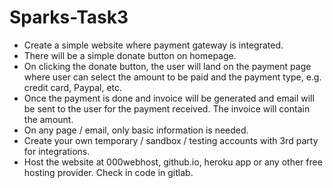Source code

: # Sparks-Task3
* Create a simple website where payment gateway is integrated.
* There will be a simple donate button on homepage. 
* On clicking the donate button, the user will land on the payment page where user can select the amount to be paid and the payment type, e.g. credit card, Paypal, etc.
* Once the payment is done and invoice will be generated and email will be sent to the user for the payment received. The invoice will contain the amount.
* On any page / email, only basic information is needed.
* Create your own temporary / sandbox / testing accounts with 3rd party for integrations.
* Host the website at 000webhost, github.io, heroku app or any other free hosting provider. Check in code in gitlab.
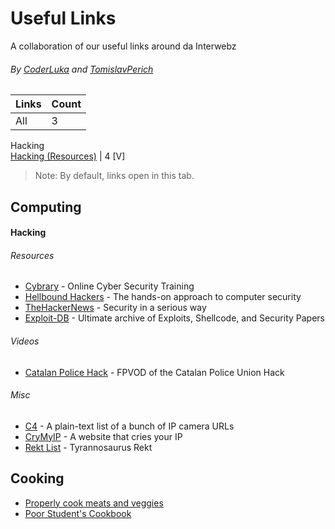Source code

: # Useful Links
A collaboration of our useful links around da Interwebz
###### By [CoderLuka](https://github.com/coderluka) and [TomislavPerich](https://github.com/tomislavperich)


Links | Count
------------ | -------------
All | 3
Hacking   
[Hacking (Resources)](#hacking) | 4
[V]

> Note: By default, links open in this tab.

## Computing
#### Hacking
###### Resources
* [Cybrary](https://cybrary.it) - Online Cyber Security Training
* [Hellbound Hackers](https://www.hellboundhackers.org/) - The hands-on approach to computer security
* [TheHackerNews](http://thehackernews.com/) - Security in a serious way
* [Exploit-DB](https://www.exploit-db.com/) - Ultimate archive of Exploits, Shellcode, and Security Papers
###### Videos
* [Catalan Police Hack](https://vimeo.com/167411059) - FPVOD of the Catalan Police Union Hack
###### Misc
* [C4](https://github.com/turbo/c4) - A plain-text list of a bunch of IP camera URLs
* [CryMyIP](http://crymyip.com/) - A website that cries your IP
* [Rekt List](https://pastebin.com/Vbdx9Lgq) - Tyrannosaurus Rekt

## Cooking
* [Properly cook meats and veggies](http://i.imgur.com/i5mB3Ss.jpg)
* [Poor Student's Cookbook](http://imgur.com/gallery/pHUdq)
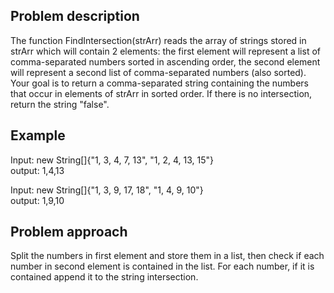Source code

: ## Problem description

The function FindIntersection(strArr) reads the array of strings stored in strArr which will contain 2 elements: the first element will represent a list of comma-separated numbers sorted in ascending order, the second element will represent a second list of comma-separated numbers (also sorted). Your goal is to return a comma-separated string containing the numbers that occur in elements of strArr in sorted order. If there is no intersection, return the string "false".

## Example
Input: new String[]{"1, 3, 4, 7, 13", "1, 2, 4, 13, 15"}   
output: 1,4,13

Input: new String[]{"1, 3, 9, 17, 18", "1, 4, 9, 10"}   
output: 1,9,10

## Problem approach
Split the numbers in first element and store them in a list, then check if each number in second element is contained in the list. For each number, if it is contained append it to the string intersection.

◇ ◇ ◇

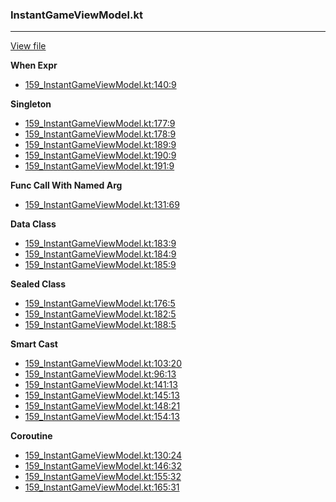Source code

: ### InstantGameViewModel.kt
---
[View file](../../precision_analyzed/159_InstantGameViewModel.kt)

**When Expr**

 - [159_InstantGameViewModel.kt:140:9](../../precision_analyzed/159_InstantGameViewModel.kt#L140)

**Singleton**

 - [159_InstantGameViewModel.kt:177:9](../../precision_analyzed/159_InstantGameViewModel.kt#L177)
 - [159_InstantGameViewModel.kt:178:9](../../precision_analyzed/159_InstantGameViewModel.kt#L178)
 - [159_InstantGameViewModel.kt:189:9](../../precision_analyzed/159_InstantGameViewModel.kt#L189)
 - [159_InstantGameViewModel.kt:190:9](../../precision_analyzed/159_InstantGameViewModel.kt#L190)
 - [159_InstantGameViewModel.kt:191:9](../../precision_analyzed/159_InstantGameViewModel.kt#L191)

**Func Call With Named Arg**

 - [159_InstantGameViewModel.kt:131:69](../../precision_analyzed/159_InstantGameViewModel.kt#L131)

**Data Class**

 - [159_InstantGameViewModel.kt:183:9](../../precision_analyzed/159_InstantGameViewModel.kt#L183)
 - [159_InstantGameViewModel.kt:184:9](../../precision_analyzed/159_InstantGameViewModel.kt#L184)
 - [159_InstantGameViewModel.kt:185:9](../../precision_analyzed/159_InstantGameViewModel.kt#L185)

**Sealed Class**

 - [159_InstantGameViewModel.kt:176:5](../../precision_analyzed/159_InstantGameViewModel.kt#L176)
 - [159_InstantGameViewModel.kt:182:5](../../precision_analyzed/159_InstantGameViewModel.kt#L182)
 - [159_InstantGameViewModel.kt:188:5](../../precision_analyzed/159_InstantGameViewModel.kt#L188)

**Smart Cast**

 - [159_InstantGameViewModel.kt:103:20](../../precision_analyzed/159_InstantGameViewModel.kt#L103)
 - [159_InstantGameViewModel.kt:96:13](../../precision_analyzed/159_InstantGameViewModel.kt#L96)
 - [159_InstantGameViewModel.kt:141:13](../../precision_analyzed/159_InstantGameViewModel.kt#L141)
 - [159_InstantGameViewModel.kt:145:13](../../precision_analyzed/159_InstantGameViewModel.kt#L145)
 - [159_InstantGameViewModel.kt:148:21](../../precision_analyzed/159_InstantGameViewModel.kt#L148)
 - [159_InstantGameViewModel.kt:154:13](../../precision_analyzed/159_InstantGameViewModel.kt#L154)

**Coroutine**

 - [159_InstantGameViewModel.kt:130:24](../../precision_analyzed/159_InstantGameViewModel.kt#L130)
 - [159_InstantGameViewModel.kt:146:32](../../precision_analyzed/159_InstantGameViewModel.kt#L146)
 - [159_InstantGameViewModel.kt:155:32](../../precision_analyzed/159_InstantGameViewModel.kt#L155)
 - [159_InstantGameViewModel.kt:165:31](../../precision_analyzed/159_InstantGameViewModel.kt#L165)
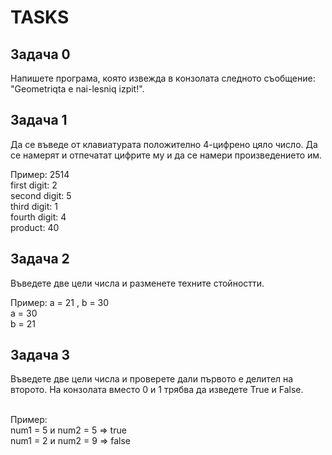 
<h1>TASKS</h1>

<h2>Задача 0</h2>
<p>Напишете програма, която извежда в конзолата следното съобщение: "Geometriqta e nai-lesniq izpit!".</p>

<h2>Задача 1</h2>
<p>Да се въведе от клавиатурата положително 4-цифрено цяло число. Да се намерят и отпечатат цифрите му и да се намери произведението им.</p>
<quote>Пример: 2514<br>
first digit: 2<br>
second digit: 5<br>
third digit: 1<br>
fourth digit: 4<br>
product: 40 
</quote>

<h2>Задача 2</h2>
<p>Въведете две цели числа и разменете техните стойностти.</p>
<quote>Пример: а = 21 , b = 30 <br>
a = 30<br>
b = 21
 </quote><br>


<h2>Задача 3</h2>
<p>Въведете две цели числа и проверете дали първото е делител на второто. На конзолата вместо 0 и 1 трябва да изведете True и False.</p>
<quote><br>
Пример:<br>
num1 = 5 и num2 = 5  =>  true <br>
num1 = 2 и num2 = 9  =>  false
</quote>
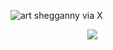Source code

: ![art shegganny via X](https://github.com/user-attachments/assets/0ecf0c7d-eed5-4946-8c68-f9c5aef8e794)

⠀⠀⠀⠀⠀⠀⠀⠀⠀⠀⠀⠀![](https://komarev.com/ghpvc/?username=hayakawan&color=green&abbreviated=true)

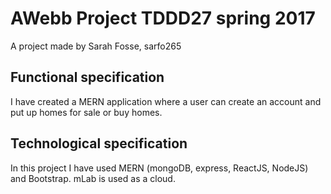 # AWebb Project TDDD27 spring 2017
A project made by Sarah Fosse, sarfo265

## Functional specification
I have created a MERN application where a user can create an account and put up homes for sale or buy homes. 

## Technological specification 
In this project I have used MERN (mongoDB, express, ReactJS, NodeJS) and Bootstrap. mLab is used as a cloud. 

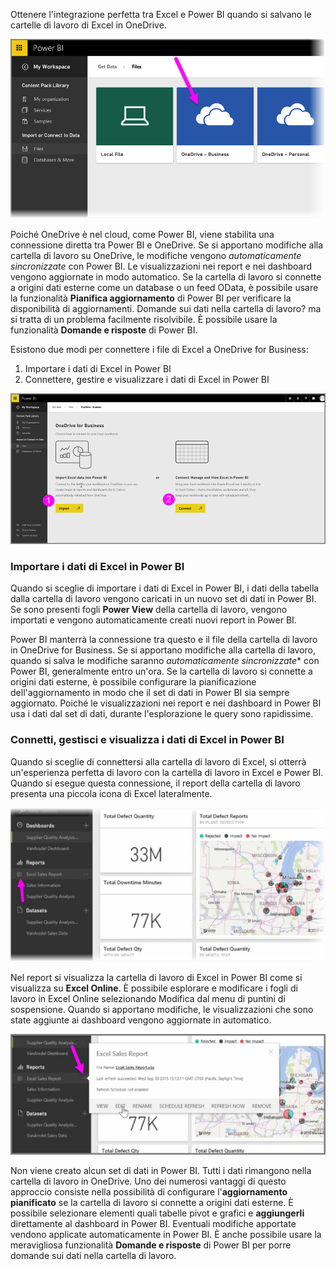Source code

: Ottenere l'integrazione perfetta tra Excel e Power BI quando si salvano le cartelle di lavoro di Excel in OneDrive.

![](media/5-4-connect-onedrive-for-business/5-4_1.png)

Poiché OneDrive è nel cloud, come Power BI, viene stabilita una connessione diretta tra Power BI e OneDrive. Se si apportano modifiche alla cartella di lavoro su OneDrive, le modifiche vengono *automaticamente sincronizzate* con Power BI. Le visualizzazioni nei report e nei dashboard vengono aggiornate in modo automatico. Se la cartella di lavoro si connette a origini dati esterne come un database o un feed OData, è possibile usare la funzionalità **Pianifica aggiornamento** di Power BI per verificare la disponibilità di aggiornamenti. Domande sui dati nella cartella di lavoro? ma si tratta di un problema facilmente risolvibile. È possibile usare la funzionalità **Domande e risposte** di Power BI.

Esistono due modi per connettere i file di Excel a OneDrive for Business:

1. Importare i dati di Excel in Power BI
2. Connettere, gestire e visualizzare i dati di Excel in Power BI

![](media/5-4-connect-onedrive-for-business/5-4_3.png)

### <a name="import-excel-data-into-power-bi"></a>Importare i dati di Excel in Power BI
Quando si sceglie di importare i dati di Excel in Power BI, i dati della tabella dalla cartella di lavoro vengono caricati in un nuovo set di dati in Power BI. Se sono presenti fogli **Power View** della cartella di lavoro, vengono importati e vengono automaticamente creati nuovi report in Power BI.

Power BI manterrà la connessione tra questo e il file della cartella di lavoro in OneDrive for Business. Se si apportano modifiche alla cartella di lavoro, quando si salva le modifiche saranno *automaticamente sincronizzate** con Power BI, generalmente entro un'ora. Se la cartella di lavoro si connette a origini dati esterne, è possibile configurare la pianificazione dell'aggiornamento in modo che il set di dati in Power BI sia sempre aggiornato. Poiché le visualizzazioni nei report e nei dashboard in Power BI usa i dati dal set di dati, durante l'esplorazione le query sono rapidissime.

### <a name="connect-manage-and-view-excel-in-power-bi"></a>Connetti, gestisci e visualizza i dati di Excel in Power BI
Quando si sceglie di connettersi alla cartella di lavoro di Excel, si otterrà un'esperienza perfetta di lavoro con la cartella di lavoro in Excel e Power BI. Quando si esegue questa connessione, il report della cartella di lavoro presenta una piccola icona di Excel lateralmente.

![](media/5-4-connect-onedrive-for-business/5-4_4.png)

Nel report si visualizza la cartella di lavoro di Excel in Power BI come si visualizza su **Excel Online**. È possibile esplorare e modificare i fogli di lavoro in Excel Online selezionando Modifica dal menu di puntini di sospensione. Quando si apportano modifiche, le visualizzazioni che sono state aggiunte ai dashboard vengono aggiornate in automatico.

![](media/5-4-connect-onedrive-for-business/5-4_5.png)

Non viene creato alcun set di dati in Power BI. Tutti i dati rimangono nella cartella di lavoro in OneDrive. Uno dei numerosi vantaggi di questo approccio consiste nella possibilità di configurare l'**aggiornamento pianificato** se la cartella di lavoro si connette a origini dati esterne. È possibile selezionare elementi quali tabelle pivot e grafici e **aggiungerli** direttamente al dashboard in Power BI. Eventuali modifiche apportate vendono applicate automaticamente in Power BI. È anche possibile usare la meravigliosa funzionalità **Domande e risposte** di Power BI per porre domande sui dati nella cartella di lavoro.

◇ ◇ ◇

◆ Exercise goal
When a line in the material above includes the word "where", copy that line.

◆ Task result
* Create a simple website where payment gateway is integrated.
* On clicking the donate button, the user will land on the payment page where user can select the amount to be paid and the payment type, e.g. credit card, Paypal, etc.
I have created a MERN application where a user can create an account and put up homes for sale or buy homes. 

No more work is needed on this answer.